Quibi quickly wears out its small-screen welcome
“How much money can you throw at a thing until it’s clear that it was never meant to be?” asked Theo Miller in Forbes.com. Quibi, Jeffrey Katzenburg’s $1.75 billion new streaming service, stumbled out of the gate last week when its first celebritypacked crop of 6- to 10-minute shows was savaged by critics who already were questioning the wisdom of making the snackable content viewable only on phones. In creating the debut lineup, Quibi’s programmers “scraped the bottom of the intellectual property barrel,” coming up with, among other trash, a reboot of Ashton Kutcher’s Punk’d— now with Chance the Rapper as host—and Chrissy’s Court, in which model Chrissy Teigen takes on the role of Judge Judy. The whole project instantly felt like a calculated attempt to play to viewers’ weaknesses, “and for that reason”— though I hate to say it—“it will likely be a huge success.”

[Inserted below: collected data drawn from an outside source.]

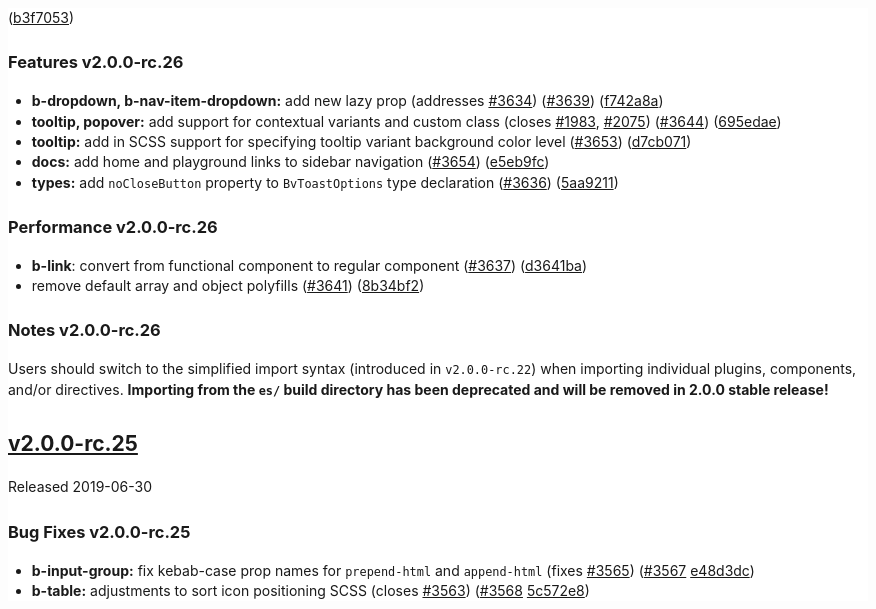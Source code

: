   ([b3f7053](https://github.com/bootstrap-vue/bootstrap-vue/commit/b3f7053))

### Features v2.0.0-rc.26

- **b-dropdown, b-nav-item-dropdown:** add new lazy prop (addresses
  [#3634](https://github.com/bootstrap-vue/bootstrap-vue/issues/3634))
  ([#3639](https://github.com/bootstrap-vue/bootstrap-vue/issues/3639))
  ([f742a8a](https://github.com/bootstrap-vue/bootstrap-vue/commit/f742a8a))
- **tooltip, popover:** add support for contextual variants and custom class (closes
  [#1983](https://github.com/bootstrap-vue/bootstrap-vue/issues/1983),
  [#2075](https://github.com/bootstrap-vue/bootstrap-vue/issues/2075))
  ([#3644](https://github.com/bootstrap-vue/bootstrap-vue/issues/3644))
  ([695edae](https://github.com/bootstrap-vue/bootstrap-vue/commit/695edae))
- **tooltip:** add in SCSS support for specifying tooltip variant background color level
  ([#3653](https://github.com/bootstrap-vue/bootstrap-vue/issues/3653))
  ([d7cb071](https://github.com/bootstrap-vue/bootstrap-vue/commit/d7cb071))
- **docs:** add home and playground links to sidebar navigation
  ([#3654](https://github.com/bootstrap-vue/bootstrap-vue/issues/3654))
  ([e5eb9fc](https://github.com/bootstrap-vue/bootstrap-vue/commit/e5eb9fc))
- **types:** add `noCloseButton` property to `BvToastOptions` type declaration
  ([#3636](https://github.com/bootstrap-vue/bootstrap-vue/issues/3636))
  ([5aa9211](https://github.com/bootstrap-vue/bootstrap-vue/commit/5aa9211))

### Performance v2.0.0-rc.26

- **b-link**: convert from functional component to regular component
  ([#3637](https://github.com/bootstrap-vue/bootstrap-vue/issues/3637))
  ([d3641ba](https://github.com/bootstrap-vue/bootstrap-vue/commit/d3641ba))
- remove default array and object polyfills
  ([#3641](https://github.com/bootstrap-vue/bootstrap-vue/issues/3641))
  ([8b34bf2](https://github.com/bootstrap-vue/bootstrap-vue/commit/8b34bf2))

### Notes v2.0.0-rc.26

Users should switch to the simplified import syntax (introduced in `v2.0.0-rc.22`) when importing
individual plugins, components, and/or directives. **Importing from the `es/` build directory has
been deprecated and will be removed in 2.0.0 stable release!**

<a name="2.0.0-rc.25"></a>

## [v2.0.0-rc.25](https://github.com/bootstrap-vue/bootstrap-vue/compare/v2.0.0-rc.24...v2.0.0-rc.25)

Released 2019-06-30

### Bug Fixes v2.0.0-rc.25

- **b-input-group:** fix kebab-case prop names for `prepend-html` and `append-html` (fixes
  [#3565](https://github.com/bootstrap-vue/bootstrap-vue/issues/3565))
  ([#3567](https://github.com/bootstrap-vue/bootstrap-vue/issues/3567)
  [e48d3dc](https://github.com/bootstrap-vue/bootstrap-vue/commit/e48d3dc))
- **b-table:** adjustments to sort icon positioning SCSS (closes
  [#3563](https://github.com/bootstrap-vue/bootstrap-vue/issues/3563))
  ([#3568](https://github.com/bootstrap-vue/bootstrap-vue/issues/3568)
  [5c572e8](https://github.com/bootstrap-vue/bootstrap-vue/commit/5c572e8))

Granted, “Quibi doesn’t make sense amid the pandemic,” said Nicole Nguyen in The Wall Street Journal. You can’t yet watch its shows on a TV screen, can’t fill hours with any of them, and you can’t even take and share a screenshot on social media to dish about with your friends. But in a postshutdown world that includes commutes and routine waits, the middling content might not matter. “All Quibi needs to do is to mildly amuse you when you’re at your most bored.” And besides, it exceeded expectations by attracting 1.15 million subscribers in its first week, albeit with a 90-day free trial. Still, “if the future of entertainment is to be fast and snackable, it shouldn’t so depressingly remind the viewer of last century,” said Spencer Kornhaber in TheAtlantic.com. Like network-era
TV, Quibi traffics mostly in sex, violence, and stereotypes and has already afflicted me with “the sort of soul-deep burnout I haven’t felt since middle-school sick days spent on the couch with Regis Philbin.”